What is expected:
Copy every record word for word. The images stay behind.

══════

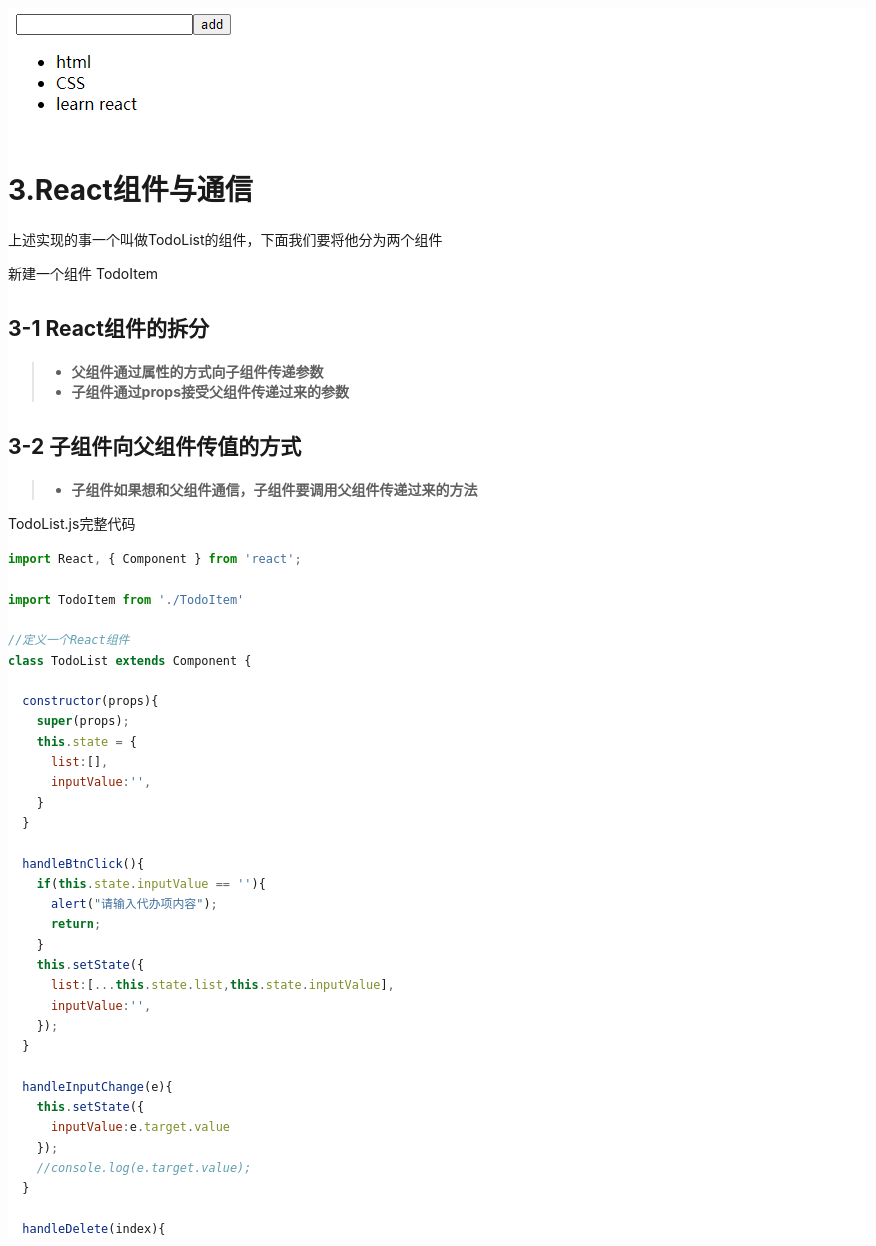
 ```html

```

![image-20200922100736929](React16.4快速上手.assets/image-20200922100736929.png)

# 3.React组件与通信

上述实现的事一个叫做TodoList的组件，下面我们要将他分为两个组件

新建一个组件 TodoItem

## 3-1 React组件的拆分

> * **父组件通过属性的方式向子组件传递参数**
> * **子组件通过props接受父组件传递过来的参数**

## 3-2 子组件向父组件传值的方式

> * **子组件如果想和父组件通信，子组件要调用父组件传递过来的方法**

TodoList.js完整代码

```js
import React, { Component } from 'react';

import TodoItem from './TodoItem'

//定义一个React组件
class TodoList extends Component {

  constructor(props){
    super(props);
    this.state = {
      list:[],
      inputValue:'',
    }
  }

  handleBtnClick(){
    if(this.state.inputValue == ''){
      alert("请输入代办项内容");
      return;
    }
    this.setState({
      list:[...this.state.list,this.state.inputValue],
      inputValue:'',
    });
  }

  handleInputChange(e){
    this.setState({
      inputValue:e.target.value
    });
    //console.log(e.target.value);
  }
  
  handleDelete(index){
```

══════

Result for this task:
 ```html

```

![image-20200922100736929](React16.4快速上手.assets/image-20200922100736929.png)

# 3.React组件与通信

上述实现的事一个叫做TodoList的组件，下面我们要将他分为两个组件

新建一个组件 TodoItem

## 3-1 React组件的拆分

> * **父组件通过属性的方式向子组件传递参数**
> * **子组件通过props接受父组件传递过来的参数**

## 3-2 子组件向父组件传值的方式

> * **子组件如果想和父组件通信，子组件要调用父组件传递过来的方法**

TodoList.js完整代码

```js
import React, { Component } from 'react';

import TodoItem from './TodoItem'

//定义一个React组件
class TodoList extends Component {

  constructor(props){
    super(props);
    this.state = {
      list:[],
      inputValue:'',
    }
  }

  handleBtnClick(){
    if(this.state.inputValue == ''){
      alert("请输入代办项内容");
      return;
    }
    this.setState({
      list:[...this.state.list,this.state.inputValue],
      inputValue:'',
    });
  }

  handleInputChange(e){
    this.setState({
      inputValue:e.target.value
    });
    //console.log(e.target.value);
  }
  
  handleDelete(index){
```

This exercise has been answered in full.